PETA claims it reached out to the show’s creator David Milch and HBO before “Luck” began shooting, but did not receive a response: “Perhaps if producers had considered the proved safety protocols that we would have suggested, these horses would still be alive.”
HBO responded to PETA’s concerns in a statement to the New York Observer: “After the second accident, production was suspended while the production worked with [the American Humane Association (AHA)] and racing industry experts to adopt additional protocols specifically for horse racing sequences. The protocols included but were not limited to the hiring of an additional veterinarian and radiography of the legs of all horses being used by the production. HBO fully adopted all of AHA’s rigorous safety guidelines before production resumed.”
The AHA reiterated this statement in a lengthy review of its procedures regarding “Luck.”
PETA, however, is still not satisfied. The organization’s vice president, Kathy Guillermo, told EW they have asked for more information about the horses who died. A petition urging HBO to listen to PETA has been started on Care2 and has garnered over 7,500 signatures since Jan. 30.

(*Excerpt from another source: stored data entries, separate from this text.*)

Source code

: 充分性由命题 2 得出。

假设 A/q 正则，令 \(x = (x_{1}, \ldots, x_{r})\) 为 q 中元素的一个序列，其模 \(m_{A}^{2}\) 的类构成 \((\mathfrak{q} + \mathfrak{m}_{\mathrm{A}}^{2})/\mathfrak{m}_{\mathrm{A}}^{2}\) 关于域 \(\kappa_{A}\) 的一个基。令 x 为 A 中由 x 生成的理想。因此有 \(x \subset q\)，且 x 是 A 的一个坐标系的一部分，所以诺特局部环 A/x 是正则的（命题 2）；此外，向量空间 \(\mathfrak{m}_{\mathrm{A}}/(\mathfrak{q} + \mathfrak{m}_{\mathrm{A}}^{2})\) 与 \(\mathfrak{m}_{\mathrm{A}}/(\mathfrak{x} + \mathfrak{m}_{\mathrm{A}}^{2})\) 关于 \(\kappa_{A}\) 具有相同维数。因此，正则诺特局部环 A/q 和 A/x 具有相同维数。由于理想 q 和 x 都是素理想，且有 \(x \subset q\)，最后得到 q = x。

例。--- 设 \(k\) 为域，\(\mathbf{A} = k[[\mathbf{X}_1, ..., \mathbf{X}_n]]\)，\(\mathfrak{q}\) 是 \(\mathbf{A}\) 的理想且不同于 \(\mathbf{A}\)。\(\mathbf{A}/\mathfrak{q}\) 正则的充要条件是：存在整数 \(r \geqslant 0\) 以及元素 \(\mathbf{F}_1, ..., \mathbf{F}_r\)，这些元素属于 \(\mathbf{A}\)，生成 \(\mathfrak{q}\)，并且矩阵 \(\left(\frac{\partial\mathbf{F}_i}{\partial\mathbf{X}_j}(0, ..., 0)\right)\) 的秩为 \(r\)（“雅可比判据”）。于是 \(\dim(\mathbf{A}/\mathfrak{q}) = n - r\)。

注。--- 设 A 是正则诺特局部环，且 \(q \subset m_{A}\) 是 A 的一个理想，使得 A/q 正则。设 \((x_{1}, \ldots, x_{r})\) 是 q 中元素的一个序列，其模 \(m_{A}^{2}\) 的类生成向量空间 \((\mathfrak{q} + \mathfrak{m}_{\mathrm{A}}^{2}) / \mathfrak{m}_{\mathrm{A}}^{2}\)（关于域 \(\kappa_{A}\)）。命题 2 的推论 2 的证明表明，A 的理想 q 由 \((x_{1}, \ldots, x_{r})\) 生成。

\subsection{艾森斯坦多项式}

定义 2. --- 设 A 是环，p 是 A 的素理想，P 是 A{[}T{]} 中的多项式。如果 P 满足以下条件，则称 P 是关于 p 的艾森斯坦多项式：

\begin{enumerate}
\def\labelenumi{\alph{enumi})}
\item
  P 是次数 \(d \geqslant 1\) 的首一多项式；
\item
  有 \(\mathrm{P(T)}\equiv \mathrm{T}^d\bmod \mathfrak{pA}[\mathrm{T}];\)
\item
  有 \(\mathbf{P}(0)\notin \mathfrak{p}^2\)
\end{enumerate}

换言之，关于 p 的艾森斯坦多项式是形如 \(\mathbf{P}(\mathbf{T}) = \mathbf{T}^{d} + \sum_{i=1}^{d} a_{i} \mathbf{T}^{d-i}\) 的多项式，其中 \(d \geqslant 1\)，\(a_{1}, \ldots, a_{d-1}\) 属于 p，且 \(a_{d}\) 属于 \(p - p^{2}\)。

Clearly, the racing sequences are vital to “Luck,” which was been renewed for a second season. The Post’s Hank Stuever praised their beauty, writing, “The races are thrillingly shot. The camera adores every ripple of the animals’ muscles. The steam that rises from their gorgeous bodies during a dawn bath. They are stroked and adored and magnificent.”
But he also guessed that the pilot, and the risks the horses take to film the show, would turn some viewers away: “This show necessarily puts its remarkable beasts at the same mortal risk as its deplorable humans, which means animal lovers may also find themselves making a quick exit.”